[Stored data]

Content starts

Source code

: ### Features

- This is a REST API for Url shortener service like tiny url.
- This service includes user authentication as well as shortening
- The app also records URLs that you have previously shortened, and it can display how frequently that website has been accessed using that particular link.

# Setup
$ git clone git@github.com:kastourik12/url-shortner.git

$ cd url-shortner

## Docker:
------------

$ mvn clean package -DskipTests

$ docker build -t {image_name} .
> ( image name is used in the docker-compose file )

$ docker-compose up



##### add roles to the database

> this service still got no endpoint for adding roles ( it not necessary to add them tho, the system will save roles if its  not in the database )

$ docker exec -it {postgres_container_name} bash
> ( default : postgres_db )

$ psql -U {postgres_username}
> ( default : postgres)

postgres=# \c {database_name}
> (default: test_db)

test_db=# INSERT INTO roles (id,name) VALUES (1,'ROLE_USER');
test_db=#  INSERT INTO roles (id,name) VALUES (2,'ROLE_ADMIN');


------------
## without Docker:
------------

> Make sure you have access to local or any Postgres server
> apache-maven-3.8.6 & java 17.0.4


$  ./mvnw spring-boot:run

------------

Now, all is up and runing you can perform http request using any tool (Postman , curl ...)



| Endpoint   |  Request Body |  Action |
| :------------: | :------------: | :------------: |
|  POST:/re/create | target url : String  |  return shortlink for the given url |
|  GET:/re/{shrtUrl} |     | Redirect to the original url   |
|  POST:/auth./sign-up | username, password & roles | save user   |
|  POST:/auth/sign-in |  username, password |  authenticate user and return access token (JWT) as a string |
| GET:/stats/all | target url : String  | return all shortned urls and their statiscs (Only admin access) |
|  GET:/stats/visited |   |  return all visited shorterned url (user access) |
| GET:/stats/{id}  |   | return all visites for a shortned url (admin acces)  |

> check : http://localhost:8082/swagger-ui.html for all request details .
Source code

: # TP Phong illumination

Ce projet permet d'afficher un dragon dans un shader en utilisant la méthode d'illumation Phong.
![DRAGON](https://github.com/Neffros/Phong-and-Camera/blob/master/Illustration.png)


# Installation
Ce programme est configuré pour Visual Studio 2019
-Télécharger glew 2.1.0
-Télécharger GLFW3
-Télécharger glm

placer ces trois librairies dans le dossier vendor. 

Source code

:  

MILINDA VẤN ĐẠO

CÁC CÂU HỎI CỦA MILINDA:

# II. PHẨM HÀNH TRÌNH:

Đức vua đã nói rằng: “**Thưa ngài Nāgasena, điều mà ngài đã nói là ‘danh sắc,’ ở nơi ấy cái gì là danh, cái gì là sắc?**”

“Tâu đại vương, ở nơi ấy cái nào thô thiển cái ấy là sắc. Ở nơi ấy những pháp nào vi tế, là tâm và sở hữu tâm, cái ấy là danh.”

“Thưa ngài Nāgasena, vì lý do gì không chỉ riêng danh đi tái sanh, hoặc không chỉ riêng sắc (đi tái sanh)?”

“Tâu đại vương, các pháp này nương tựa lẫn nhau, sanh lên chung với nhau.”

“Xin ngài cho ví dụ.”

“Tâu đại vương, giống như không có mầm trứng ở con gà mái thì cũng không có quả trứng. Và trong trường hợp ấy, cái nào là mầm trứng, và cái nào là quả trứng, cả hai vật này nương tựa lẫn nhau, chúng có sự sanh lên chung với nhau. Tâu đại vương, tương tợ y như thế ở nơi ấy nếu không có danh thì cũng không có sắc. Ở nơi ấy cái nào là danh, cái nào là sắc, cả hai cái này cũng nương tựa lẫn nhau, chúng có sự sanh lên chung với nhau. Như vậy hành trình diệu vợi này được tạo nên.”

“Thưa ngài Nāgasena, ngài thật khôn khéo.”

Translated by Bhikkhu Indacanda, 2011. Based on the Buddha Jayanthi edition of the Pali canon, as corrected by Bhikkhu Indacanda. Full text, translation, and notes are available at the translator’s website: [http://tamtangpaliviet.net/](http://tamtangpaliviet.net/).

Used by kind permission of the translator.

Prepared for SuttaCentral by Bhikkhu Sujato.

Content ends

Task details - Could you write out all the records exactly, please?

Answer to the exercise -
Source code

: ### Features

- This is a REST API for Url shortener service like tiny url.
- This service includes user authentication as well as shortening
- The app also records URLs that you have previously shortened, and it can display how frequently that website has been accessed using that particular link.

# Setup
$ git clone git@github.com:kastourik12/url-shortner.git

$ cd url-shortner

## Docker:
------------

$ mvn clean package -DskipTests

$ docker build -t {image_name} .
> ( image name is used in the docker-compose file )

$ docker-compose up



##### add roles to the database

> this service still got no endpoint for adding roles ( it not necessary to add them tho, the system will save roles if its  not in the database )

$ docker exec -it {postgres_container_name} bash
> ( default : postgres_db )

$ psql -U {postgres_username}
> ( default : postgres)

postgres=# \c {database_name}
> (default: test_db)

test_db=# INSERT INTO roles (id,name) VALUES (1,'ROLE_USER');
test_db=#  INSERT INTO roles (id,name) VALUES (2,'ROLE_ADMIN');


------------
## without Docker:
------------

> Make sure you have access to local or any Postgres server
> apache-maven-3.8.6 & java 17.0.4


$  ./mvnw spring-boot:run

------------

Now, all is up and runing you can perform http request using any tool (Postman , curl ...)



| Endpoint   |  Request Body |  Action |
| :------------: | :------------: | :------------: |
|  POST:/re/create | target url : String  |  return shortlink for the given url |
|  GET:/re/{shrtUrl} |     | Redirect to the original url   |
|  POST:/auth./sign-up | username, password & roles | save user   |
|  POST:/auth/sign-in |  username, password |  authenticate user and return access token (JWT) as a string |
| GET:/stats/all | target url : String  | return all shortned urls and their statiscs (Only admin access) |
|  GET:/stats/visited |   |  return all visited shorterned url (user access) |
| GET:/stats/{id}  |   | return all visites for a shortned url (admin acces)  |

> check : http://localhost:8082/swagger-ui.html for all request details .
Source code

: # TP Phong illumination

Ce projet permet d'afficher un dragon dans un shader en utilisant la méthode d'illumation Phong.
![DRAGON](https://github.com/Neffros/Phong-and-Camera/blob/master/Illustration.png)


# Installation
Ce programme est configuré pour Visual Studio 2019
-Télécharger glew 2.1.0
-Télécharger GLFW3
-Télécharger glm

placer ces trois librairies dans le dossier vendor. 

Source code

:  

MILINDA VẤN ĐẠO

CÁC CÂU HỎI CỦA MILINDA:

# II. PHẨM HÀNH TRÌNH:

Đức vua đã nói rằng: “**Thưa ngài Nāgasena, điều mà ngài đã nói là ‘danh sắc,’ ở nơi ấy cái gì là danh, cái gì là sắc?**”

“Tâu đại vương, ở nơi ấy cái nào thô thiển cái ấy là sắc. Ở nơi ấy những pháp nào vi tế, là tâm và sở hữu tâm, cái ấy là danh.”

“Thưa ngài Nāgasena, vì lý do gì không chỉ riêng danh đi tái sanh, hoặc không chỉ riêng sắc (đi tái sanh)?”

“Tâu đại vương, các pháp này nương tựa lẫn nhau, sanh lên chung với nhau.”

“Xin ngài cho ví dụ.”

“Tâu đại vương, giống như không có mầm trứng ở con gà mái thì cũng không có quả trứng. Và trong trường hợp ấy, cái nào là mầm trứng, và cái nào là quả trứng, cả hai vật này nương tựa lẫn nhau, chúng có sự sanh lên chung với nhau. Tâu đại vương, tương tợ y như thế ở nơi ấy nếu không có danh thì cũng không có sắc. Ở nơi ấy cái nào là danh, cái nào là sắc, cả hai cái này cũng nương tựa lẫn nhau, chúng có sự sanh lên chung với nhau. Như vậy hành trình diệu vợi này được tạo nên.”

“Thưa ngài Nāgasena, ngài thật khôn khéo.”

Translated by Bhikkhu Indacanda, 2011. Based on the Buddha Jayanthi edition of the Pali canon, as corrected by Bhikkhu Indacanda. Full text, translation, and notes are available at the translator’s website: [http://tamtangpaliviet.net/](http://tamtangpaliviet.net/).

Used by kind permission of the translator.

Prepared for SuttaCentral by Bhikkhu Sujato.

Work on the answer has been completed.